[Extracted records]
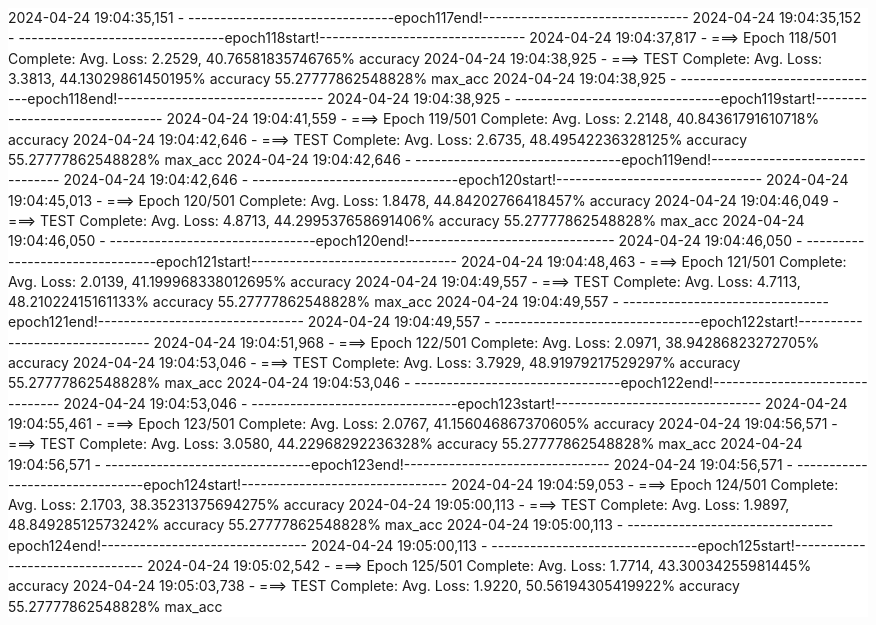 2024-04-24 19:04:35,151 - --------------------------------epoch117end!--------------------------------
2024-04-24 19:04:35,152 - --------------------------------epoch118start!--------------------------------
2024-04-24 19:04:37,817 - ===> Epoch 118/501 Complete: Avg. Loss: 2.2529, 40.76581835746765% accuracy
2024-04-24 19:04:38,925 - ===> TEST Complete:  Avg. Loss: 3.3813, 44.13029861450195% accuracy 55.27777862548828% max_acc
2024-04-24 19:04:38,925 - --------------------------------epoch118end!--------------------------------
2024-04-24 19:04:38,925 - --------------------------------epoch119start!--------------------------------
2024-04-24 19:04:41,559 - ===> Epoch 119/501 Complete: Avg. Loss: 2.2148, 40.84361791610718% accuracy
2024-04-24 19:04:42,646 - ===> TEST Complete:  Avg. Loss: 2.6735, 48.49542236328125% accuracy 55.27777862548828% max_acc
2024-04-24 19:04:42,646 - --------------------------------epoch119end!--------------------------------
2024-04-24 19:04:42,646 - --------------------------------epoch120start!--------------------------------
2024-04-24 19:04:45,013 - ===> Epoch 120/501 Complete: Avg. Loss: 1.8478, 44.84202766418457% accuracy
2024-04-24 19:04:46,049 - ===> TEST Complete:  Avg. Loss: 4.8713, 44.299537658691406% accuracy 55.27777862548828% max_acc
2024-04-24 19:04:46,050 - --------------------------------epoch120end!--------------------------------
2024-04-24 19:04:46,050 - --------------------------------epoch121start!--------------------------------
2024-04-24 19:04:48,463 - ===> Epoch 121/501 Complete: Avg. Loss: 2.0139, 41.199968338012695% accuracy
2024-04-24 19:04:49,557 - ===> TEST Complete:  Avg. Loss: 4.7113, 48.21022415161133% accuracy 55.27777862548828% max_acc
2024-04-24 19:04:49,557 - --------------------------------epoch121end!--------------------------------
2024-04-24 19:04:49,557 - --------------------------------epoch122start!--------------------------------
2024-04-24 19:04:51,968 - ===> Epoch 122/501 Complete: Avg. Loss: 2.0971, 38.94286823272705% accuracy
2024-04-24 19:04:53,046 - ===> TEST Complete:  Avg. Loss: 3.7929, 48.91979217529297% accuracy 55.27777862548828% max_acc
2024-04-24 19:04:53,046 - --------------------------------epoch122end!--------------------------------
2024-04-24 19:04:53,046 - --------------------------------epoch123start!--------------------------------
2024-04-24 19:04:55,461 - ===> Epoch 123/501 Complete: Avg. Loss: 2.0767, 41.156046867370605% accuracy
2024-04-24 19:04:56,571 - ===> TEST Complete:  Avg. Loss: 3.0580, 44.22968292236328% accuracy 55.27777862548828% max_acc
2024-04-24 19:04:56,571 - --------------------------------epoch123end!--------------------------------
2024-04-24 19:04:56,571 - --------------------------------epoch124start!--------------------------------
2024-04-24 19:04:59,053 - ===> Epoch 124/501 Complete: Avg. Loss: 2.1703, 38.35231375694275% accuracy
2024-04-24 19:05:00,113 - ===> TEST Complete:  Avg. Loss: 1.9897, 48.84928512573242% accuracy 55.27777862548828% max_acc
2024-04-24 19:05:00,113 - --------------------------------epoch124end!--------------------------------
2024-04-24 19:05:00,113 - --------------------------------epoch125start!--------------------------------
2024-04-24 19:05:02,542 - ===> Epoch 125/501 Complete: Avg. Loss: 1.7714, 43.30034255981445% accuracy
2024-04-24 19:05:03,738 - ===> TEST Complete:  Avg. Loss: 1.9220, 50.56194305419922% accuracy 55.27777862548828% max_acc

_Exercise goal_
What is needed is an exact repeat of the records, with every picture left out.

_Output for this task_
 2024-04-24 19:04:35,151 - --------------------------------epoch117end!--------------------------------
2024-04-24 19:04:35,152 - --------------------------------epoch118start!--------------------------------
2024-04-24 19:04:37,817 - ===> Epoch 118/501 Complete: Avg. Loss: 2.2529, 40.76581835746765% accuracy
2024-04-24 19:04:38,925 - ===> TEST Complete:  Avg. Loss: 3.3813, 44.13029861450195% accuracy 55.27777862548828% max_acc
2024-04-24 19:04:38,925 - --------------------------------epoch118end!--------------------------------
2024-04-24 19:04:38,925 - --------------------------------epoch119start!--------------------------------
2024-04-24 19:04:41,559 - ===> Epoch 119/501 Complete: Avg. Loss: 2.2148, 40.84361791610718% accuracy
2024-04-24 19:04:42,646 - ===> TEST Complete:  Avg. Loss: 2.6735, 48.49542236328125% accuracy 55.27777862548828% max_acc
2024-04-24 19:04:42,646 - --------------------------------epoch119end!--------------------------------
2024-04-24 19:04:42,646 - --------------------------------epoch120start!--------------------------------
2024-04-24 19:04:45,013 - ===> Epoch 120/501 Complete: Avg. Loss: 1.8478, 44.84202766418457% accuracy
2024-04-24 19:04:46,049 - ===> TEST Complete:  Avg. Loss: 4.8713, 44.299537658691406% accuracy 55.27777862548828% max_acc
2024-04-24 19:04:46,050 - --------------------------------epoch120end!--------------------------------
2024-04-24 19:04:46,050 - --------------------------------epoch121start!--------------------------------
2024-04-24 19:04:48,463 - ===> Epoch 121/501 Complete: Avg. Loss: 2.0139, 41.199968338012695% accuracy
2024-04-24 19:04:49,557 - ===> TEST Complete:  Avg. Loss: 4.7113, 48.21022415161133% accuracy 55.27777862548828% max_acc
2024-04-24 19:04:49,557 - --------------------------------epoch121end!--------------------------------
2024-04-24 19:04:49,557 - --------------------------------epoch122start!--------------------------------
2024-04-24 19:04:51,968 - ===> Epoch 122/501 Complete: Avg. Loss: 2.0971, 38.94286823272705% accuracy
2024-04-24 19:04:53,046 - ===> TEST Complete:  Avg. Loss: 3.7929, 48.91979217529297% accuracy 55.27777862548828% max_acc
2024-04-24 19:04:53,046 - --------------------------------epoch122end!--------------------------------
2024-04-24 19:04:53,046 - --------------------------------epoch123start!--------------------------------
2024-04-24 19:04:55,461 - ===> Epoch 123/501 Complete: Avg. Loss: 2.0767, 41.156046867370605% accuracy
2024-04-24 19:04:56,571 - ===> TEST Complete:  Avg. Loss: 3.0580, 44.22968292236328% accuracy 55.27777862548828% max_acc
2024-04-24 19:04:56,571 - --------------------------------epoch123end!--------------------------------
2024-04-24 19:04:56,571 - --------------------------------epoch124start!--------------------------------
2024-04-24 19:04:59,053 - ===> Epoch 124/501 Complete: Avg. Loss: 2.1703, 38.35231375694275% accuracy
2024-04-24 19:05:00,113 - ===> TEST Complete:  Avg. Loss: 1.9897, 48.84928512573242% accuracy 55.27777862548828% max_acc
2024-04-24 19:05:00,113 - --------------------------------epoch124end!--------------------------------
2024-04-24 19:05:00,113 - --------------------------------epoch125start!--------------------------------
2024-04-24 19:05:02,542 - ===> Epoch 125/501 Complete: Avg. Loss: 1.7714, 43.30034255981445% accuracy
2024-04-24 19:05:03,738 - ===> TEST Complete:  Avg. Loss: 1.9220, 50.56194305419922% accuracy 55.27777862548828% max_acc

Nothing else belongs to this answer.